• DATA EXCERPTS:
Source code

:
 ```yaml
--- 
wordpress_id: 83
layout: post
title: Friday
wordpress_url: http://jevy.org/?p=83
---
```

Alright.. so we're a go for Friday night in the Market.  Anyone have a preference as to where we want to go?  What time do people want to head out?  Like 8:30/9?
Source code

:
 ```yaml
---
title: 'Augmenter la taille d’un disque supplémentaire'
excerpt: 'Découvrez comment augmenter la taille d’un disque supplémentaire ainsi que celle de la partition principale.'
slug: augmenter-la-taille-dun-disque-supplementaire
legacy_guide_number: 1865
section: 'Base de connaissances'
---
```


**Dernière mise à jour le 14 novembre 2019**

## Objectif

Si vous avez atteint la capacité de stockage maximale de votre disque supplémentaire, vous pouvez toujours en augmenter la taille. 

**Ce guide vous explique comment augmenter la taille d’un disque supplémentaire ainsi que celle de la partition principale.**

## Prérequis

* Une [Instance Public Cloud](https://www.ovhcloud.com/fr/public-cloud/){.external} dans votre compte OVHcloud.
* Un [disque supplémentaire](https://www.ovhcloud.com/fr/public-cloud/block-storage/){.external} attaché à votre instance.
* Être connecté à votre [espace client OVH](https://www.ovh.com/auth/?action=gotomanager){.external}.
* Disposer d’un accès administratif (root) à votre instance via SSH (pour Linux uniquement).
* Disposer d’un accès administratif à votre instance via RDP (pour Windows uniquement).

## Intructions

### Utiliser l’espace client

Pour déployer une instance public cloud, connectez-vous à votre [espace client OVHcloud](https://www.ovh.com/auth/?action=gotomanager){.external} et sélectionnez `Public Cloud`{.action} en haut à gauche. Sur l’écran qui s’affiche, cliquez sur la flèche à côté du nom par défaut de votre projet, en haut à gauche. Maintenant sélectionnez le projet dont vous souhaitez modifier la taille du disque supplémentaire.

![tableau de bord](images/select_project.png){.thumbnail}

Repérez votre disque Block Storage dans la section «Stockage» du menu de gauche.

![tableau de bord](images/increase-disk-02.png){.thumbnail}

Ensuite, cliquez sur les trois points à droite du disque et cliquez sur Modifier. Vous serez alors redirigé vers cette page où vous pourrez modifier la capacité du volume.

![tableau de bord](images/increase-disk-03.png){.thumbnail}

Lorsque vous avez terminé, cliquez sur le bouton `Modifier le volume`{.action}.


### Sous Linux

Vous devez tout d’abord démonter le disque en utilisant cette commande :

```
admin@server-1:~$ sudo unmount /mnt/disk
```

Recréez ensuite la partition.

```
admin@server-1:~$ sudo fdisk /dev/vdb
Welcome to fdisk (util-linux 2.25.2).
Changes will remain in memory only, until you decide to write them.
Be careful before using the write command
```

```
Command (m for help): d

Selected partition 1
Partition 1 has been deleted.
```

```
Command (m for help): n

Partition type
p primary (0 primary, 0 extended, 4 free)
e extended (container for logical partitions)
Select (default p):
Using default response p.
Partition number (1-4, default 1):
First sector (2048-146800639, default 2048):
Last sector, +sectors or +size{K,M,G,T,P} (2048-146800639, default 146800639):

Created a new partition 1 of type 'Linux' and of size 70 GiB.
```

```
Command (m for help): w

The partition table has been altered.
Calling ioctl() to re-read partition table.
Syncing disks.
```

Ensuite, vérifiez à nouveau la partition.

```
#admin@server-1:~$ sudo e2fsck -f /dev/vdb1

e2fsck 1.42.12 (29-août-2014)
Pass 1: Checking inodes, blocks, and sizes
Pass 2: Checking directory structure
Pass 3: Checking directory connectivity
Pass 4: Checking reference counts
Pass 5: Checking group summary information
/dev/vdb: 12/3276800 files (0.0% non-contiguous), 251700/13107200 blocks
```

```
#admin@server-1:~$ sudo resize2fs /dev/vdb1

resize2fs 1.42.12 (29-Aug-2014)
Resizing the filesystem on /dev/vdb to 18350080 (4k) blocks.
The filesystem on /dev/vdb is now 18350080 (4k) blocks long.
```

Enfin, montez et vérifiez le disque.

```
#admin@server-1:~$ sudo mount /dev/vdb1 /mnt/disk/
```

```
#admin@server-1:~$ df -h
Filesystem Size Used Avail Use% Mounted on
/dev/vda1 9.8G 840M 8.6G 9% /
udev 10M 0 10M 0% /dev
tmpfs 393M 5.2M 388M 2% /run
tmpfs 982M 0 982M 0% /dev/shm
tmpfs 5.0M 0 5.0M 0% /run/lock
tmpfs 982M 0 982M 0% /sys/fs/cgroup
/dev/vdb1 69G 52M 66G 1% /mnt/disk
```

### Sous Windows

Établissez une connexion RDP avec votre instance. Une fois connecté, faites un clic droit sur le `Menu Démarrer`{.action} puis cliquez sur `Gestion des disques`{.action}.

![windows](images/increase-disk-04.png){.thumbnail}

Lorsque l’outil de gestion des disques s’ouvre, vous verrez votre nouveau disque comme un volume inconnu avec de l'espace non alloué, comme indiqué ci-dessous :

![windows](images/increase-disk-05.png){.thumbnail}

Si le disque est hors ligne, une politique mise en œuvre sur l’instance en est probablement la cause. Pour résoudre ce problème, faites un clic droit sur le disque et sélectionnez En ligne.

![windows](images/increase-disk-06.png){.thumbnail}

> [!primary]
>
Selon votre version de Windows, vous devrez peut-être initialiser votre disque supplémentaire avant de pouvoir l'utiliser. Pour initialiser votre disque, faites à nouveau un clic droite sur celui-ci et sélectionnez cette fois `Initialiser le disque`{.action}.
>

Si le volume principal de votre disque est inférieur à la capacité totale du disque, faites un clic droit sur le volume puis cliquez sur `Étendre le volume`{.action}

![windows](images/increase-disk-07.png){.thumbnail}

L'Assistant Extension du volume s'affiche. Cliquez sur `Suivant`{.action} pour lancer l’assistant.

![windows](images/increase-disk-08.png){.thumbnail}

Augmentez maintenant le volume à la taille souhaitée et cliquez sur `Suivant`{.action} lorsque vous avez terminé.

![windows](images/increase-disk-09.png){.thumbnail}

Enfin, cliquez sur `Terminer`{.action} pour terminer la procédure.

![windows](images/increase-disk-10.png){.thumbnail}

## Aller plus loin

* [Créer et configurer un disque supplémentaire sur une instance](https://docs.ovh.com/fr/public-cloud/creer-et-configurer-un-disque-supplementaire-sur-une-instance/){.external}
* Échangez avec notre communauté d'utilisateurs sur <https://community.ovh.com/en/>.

• TASK GOAL: What belongs in the answer is each line from the listing above that contains "administratif".

• REPLY TO THE TASK:
* Disposer d’un accès administratif (root) à votre instance via SSH (pour Linux uniquement).
* Disposer d’un accès administratif à votre instance via RDP (pour Windows uniquement).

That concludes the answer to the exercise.